How can I use regex, or find and replace, to remove the line breaks between two lines of text and replace them with a space?
Eg: Every line of text is on a newline. I'd like them to be whole paragraphs on a single line.
Lorem ipsum dolor sit amet, consectetur adipiscing elit. Nam vehicula tellus faucibus metus consequat
scelerisque. Maecenas sit amet urna quis ipsum interdum consequat. Praesent elementum libero nec
velit suscipit placerat accumsan vitae lacus. Aliquam erat volutpat. Etiam egestas lectus sed orci
venenatis, ullamcorper gravida elit pulvinar. Pellentesque imperdiet, augue pulvinar sodales dapibus,
tortor magna rutrum nulla, vel ullamcorper mi purus a diam. Ut id odio sed arcu aliquet lobortis.
Lorem ipsum dolor sit amet, consectetur adipiscing elit.
Donec quam arcu, egestas feugiat eleifend blandit, vulputate non elit. Nulla a erat vel leo maximus
viverra at ac lorem. Nam non imperdiet lorem. Fusce tempor arcu massa, non commodo ligula lobortis
nec. Aliquam sit amet fringilla sapien, non euismod metus. Donec orci mi, sagittis vitae lobortis eu,
aliquet nec libero. Sed sodales magna lacus, pretium lobortis magna varius nec. Pellentesque quis
ipsum viverra orci lobortis egestas. Aliquam porttitor tincidunt ipsum, egestas placerat ante
consectetur in. Morbi porttitor lacus eu augue tincidunt, at aliquet lorem consectetur.

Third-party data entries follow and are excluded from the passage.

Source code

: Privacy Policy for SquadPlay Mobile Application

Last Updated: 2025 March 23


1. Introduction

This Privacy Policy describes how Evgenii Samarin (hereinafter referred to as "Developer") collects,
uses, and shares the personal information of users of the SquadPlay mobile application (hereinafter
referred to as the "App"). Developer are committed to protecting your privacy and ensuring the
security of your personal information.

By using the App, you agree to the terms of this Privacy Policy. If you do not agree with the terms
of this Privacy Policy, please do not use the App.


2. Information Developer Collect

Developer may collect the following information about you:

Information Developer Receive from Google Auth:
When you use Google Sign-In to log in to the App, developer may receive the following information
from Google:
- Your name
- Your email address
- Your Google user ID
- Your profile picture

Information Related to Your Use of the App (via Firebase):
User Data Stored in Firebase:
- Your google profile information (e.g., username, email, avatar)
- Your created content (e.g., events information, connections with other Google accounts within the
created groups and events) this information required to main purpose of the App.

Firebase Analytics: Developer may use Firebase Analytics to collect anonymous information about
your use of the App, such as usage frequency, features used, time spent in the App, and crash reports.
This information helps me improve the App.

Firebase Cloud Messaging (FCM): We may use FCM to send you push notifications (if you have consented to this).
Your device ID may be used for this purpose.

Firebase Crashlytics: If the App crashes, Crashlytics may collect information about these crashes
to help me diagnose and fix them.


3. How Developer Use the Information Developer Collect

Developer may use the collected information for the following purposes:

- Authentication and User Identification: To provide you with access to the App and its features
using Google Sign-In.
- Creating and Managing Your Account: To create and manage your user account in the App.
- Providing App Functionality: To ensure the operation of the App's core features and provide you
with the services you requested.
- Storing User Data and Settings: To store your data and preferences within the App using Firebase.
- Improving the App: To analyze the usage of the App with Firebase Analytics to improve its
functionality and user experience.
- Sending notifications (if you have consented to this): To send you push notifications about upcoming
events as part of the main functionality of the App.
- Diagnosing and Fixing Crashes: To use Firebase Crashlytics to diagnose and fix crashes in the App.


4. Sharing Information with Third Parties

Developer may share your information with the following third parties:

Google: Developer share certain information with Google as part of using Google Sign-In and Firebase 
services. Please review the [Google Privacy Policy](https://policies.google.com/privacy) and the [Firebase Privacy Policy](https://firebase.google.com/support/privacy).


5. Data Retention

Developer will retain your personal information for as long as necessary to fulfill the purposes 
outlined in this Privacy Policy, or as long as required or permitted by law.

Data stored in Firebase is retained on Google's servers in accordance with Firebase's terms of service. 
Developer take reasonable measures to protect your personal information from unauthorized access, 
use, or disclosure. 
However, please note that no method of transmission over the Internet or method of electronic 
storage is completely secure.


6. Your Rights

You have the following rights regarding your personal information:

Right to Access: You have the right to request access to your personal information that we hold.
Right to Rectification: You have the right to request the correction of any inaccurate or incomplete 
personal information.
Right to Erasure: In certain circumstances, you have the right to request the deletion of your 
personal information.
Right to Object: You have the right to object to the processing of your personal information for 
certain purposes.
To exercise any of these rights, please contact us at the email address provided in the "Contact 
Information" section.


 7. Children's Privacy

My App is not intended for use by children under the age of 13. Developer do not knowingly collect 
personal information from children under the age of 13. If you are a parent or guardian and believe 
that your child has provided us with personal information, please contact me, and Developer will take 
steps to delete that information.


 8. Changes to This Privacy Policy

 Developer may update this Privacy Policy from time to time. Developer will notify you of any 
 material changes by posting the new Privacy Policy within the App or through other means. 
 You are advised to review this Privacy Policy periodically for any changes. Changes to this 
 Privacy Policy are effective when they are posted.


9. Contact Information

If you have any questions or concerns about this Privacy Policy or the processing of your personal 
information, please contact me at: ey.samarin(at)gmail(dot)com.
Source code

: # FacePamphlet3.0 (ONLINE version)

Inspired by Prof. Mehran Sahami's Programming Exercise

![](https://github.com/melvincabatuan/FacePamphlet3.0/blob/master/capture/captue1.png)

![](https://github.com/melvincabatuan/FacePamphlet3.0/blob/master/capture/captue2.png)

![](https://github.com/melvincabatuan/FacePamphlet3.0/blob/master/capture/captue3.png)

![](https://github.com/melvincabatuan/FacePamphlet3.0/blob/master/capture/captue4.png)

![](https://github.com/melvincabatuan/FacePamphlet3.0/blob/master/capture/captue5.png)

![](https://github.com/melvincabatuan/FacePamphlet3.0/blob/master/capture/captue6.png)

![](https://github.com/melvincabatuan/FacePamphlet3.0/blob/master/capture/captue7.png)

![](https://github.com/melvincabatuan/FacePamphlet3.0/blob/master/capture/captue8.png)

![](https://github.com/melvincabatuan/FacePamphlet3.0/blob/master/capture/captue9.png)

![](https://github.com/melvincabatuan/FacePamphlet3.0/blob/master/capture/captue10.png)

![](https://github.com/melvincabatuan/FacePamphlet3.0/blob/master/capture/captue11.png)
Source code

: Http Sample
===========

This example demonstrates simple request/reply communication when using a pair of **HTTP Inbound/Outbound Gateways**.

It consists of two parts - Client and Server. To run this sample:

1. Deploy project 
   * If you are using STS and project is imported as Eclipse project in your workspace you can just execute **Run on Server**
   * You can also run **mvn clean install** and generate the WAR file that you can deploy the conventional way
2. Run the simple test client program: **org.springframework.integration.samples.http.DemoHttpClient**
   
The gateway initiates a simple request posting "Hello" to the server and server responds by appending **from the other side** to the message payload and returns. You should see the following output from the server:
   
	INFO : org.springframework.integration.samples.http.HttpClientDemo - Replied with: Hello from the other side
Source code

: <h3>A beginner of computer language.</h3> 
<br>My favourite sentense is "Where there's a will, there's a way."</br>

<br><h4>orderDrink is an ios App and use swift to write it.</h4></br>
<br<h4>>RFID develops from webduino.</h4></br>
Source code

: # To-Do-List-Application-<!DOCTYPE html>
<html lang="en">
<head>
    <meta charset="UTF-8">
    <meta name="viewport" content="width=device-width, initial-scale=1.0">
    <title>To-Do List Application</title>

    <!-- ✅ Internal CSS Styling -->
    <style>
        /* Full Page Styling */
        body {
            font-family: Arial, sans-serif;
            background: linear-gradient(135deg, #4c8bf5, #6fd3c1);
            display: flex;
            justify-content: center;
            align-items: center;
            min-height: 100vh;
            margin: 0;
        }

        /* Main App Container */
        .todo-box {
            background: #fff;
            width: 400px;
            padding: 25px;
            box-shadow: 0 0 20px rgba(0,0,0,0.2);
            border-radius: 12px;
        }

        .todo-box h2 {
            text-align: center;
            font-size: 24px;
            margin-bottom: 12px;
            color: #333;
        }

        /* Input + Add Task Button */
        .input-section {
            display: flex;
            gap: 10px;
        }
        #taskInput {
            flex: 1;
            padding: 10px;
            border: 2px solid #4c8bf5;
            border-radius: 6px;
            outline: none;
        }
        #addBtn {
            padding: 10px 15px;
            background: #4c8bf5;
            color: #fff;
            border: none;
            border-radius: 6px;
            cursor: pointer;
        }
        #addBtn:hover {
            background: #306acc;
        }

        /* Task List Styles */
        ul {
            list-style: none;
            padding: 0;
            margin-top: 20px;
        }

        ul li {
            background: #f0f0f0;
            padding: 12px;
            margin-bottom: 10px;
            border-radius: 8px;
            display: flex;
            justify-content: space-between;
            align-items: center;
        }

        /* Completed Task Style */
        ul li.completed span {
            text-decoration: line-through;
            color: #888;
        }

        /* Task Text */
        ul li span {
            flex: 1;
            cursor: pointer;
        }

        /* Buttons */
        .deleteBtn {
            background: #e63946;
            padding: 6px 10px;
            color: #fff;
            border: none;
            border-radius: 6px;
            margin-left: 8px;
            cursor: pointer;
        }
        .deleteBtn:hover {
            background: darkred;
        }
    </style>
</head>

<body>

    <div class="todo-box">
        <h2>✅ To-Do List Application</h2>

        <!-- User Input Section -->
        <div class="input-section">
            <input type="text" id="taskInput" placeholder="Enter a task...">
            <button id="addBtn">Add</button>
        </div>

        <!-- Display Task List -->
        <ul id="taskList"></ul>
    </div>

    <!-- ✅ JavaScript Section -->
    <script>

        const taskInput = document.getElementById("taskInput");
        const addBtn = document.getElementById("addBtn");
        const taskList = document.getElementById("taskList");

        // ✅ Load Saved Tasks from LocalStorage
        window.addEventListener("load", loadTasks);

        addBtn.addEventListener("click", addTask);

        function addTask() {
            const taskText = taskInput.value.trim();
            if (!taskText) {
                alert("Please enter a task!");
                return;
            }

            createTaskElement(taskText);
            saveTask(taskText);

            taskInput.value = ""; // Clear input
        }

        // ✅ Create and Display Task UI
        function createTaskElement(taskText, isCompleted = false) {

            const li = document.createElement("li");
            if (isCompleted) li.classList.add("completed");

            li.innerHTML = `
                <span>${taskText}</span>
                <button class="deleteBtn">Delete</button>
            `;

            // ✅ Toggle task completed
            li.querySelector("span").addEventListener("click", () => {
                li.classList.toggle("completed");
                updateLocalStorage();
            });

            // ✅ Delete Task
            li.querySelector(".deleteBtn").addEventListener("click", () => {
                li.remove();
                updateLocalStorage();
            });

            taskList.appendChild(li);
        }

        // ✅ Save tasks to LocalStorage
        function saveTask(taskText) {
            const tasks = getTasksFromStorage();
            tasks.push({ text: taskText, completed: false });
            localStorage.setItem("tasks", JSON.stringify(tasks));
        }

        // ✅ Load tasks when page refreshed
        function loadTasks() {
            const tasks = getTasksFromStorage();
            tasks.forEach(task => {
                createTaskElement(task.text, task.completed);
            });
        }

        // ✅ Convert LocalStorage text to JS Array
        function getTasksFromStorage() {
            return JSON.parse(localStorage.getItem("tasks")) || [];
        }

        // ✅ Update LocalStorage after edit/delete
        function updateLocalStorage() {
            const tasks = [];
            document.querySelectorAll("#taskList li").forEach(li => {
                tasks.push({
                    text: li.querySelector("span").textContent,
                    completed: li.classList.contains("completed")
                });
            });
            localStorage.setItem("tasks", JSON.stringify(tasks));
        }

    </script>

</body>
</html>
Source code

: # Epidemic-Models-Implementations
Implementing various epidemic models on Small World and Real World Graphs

CodePudding user response:
You might be looking for a programatic/dynamic approach for every new scan generated so I'm not sure if this answers your question, but since you have visual studio code in your tags I will answer how to do this in vscode.
Open keyboard shortcuts from File > Preferences > Keyboard shortcuts
, and bind editor.action.joinLines
to a shortcut of your choice like for example Ctrl J
.
Then go ahead and open the text you are looking to fix in vscode, select it and press that keybinding. You will notice everything will be in 1 line. I hope I helped!
CodePudding user response:
I am using two regular expressions when removing linebreaks from OCR texts. They can be used in the Find&Replace dialog from VS Code.
- Remove linebreaks at lines ending with a hyphen:
(?<=\w)- *\n *
- Replace remaining linebreaks with whitespace, but keeping blank lines:
(?<!\n) *\n *(?!\n)
.
Note that the *
in the regular expression trims whitespace at the end and beginning of the lines.
There is also a Python tool based on Flair called dehyphen that does the job. In my experience it produces useful results but may take quite long compared to replacing linebreaks with regular expressions.